Items from a data source
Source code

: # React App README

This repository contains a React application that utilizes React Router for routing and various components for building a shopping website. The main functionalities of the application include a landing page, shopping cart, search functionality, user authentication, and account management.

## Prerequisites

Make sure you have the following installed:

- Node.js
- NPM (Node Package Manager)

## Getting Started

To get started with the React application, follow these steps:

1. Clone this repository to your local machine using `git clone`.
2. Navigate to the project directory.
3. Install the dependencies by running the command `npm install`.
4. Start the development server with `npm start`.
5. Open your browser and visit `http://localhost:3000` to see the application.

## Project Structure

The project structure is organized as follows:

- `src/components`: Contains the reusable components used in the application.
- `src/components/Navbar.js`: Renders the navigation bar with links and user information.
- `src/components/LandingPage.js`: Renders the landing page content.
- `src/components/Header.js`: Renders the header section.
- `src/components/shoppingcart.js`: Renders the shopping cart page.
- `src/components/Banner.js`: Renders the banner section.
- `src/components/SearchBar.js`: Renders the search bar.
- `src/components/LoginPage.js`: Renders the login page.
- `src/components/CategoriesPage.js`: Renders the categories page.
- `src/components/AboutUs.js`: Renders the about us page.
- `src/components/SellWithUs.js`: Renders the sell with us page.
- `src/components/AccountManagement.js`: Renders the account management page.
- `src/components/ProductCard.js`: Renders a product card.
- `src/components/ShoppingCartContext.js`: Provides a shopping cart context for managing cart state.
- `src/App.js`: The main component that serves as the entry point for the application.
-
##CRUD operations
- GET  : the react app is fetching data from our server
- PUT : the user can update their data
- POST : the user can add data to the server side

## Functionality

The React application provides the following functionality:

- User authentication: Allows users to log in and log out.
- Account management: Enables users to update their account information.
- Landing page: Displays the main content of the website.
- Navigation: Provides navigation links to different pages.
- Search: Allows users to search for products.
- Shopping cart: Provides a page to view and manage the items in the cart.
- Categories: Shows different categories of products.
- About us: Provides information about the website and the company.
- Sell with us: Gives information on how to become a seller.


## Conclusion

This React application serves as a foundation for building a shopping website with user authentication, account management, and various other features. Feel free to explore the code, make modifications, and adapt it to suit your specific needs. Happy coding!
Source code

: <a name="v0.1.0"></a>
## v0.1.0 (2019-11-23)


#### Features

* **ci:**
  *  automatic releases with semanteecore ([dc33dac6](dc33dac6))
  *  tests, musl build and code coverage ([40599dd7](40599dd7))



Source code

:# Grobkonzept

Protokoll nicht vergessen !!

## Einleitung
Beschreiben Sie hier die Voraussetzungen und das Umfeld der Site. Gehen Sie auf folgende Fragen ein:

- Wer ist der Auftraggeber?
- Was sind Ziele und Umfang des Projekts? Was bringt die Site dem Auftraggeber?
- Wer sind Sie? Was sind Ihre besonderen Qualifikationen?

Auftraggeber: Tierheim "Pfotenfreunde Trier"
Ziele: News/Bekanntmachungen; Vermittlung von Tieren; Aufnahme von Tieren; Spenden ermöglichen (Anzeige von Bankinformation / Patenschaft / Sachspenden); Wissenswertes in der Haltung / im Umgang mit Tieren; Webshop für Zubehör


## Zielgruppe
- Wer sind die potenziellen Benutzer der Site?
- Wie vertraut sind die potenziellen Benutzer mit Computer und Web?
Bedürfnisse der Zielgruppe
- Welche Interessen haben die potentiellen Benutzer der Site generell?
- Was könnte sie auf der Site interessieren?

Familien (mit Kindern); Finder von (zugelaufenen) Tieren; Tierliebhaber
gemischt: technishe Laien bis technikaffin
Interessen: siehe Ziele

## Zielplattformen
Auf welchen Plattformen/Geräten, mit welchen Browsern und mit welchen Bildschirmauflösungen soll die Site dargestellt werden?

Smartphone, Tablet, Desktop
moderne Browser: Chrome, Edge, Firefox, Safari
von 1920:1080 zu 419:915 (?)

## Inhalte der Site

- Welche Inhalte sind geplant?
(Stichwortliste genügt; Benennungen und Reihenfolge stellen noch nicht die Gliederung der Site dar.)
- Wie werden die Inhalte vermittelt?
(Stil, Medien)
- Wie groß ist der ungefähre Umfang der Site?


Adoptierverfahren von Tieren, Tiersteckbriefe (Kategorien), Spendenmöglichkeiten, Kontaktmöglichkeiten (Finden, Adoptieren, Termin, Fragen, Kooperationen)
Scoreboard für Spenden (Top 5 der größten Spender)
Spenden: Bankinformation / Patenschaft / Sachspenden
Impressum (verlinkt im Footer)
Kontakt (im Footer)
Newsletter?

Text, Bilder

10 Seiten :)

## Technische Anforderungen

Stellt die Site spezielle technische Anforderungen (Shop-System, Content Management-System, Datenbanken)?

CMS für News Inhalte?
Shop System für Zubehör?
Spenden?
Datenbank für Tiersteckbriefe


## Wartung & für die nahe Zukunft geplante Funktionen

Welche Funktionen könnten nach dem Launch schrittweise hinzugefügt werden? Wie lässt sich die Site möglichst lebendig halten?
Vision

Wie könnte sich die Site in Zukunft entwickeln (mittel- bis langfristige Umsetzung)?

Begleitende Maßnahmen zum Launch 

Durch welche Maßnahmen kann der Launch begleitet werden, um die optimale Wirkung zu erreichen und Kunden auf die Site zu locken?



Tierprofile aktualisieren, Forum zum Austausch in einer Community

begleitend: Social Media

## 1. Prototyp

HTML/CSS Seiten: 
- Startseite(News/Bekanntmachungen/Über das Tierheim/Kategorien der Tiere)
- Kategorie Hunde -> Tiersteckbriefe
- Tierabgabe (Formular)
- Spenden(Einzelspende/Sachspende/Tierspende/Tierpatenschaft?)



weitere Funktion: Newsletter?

■ Exercise: Copy out every line of the records that the string "categories" appears in.

■ Expected answer:
- `src/components/CategoriesPage.js`: Renders the categories page.
- Categories: Shows different categories of products.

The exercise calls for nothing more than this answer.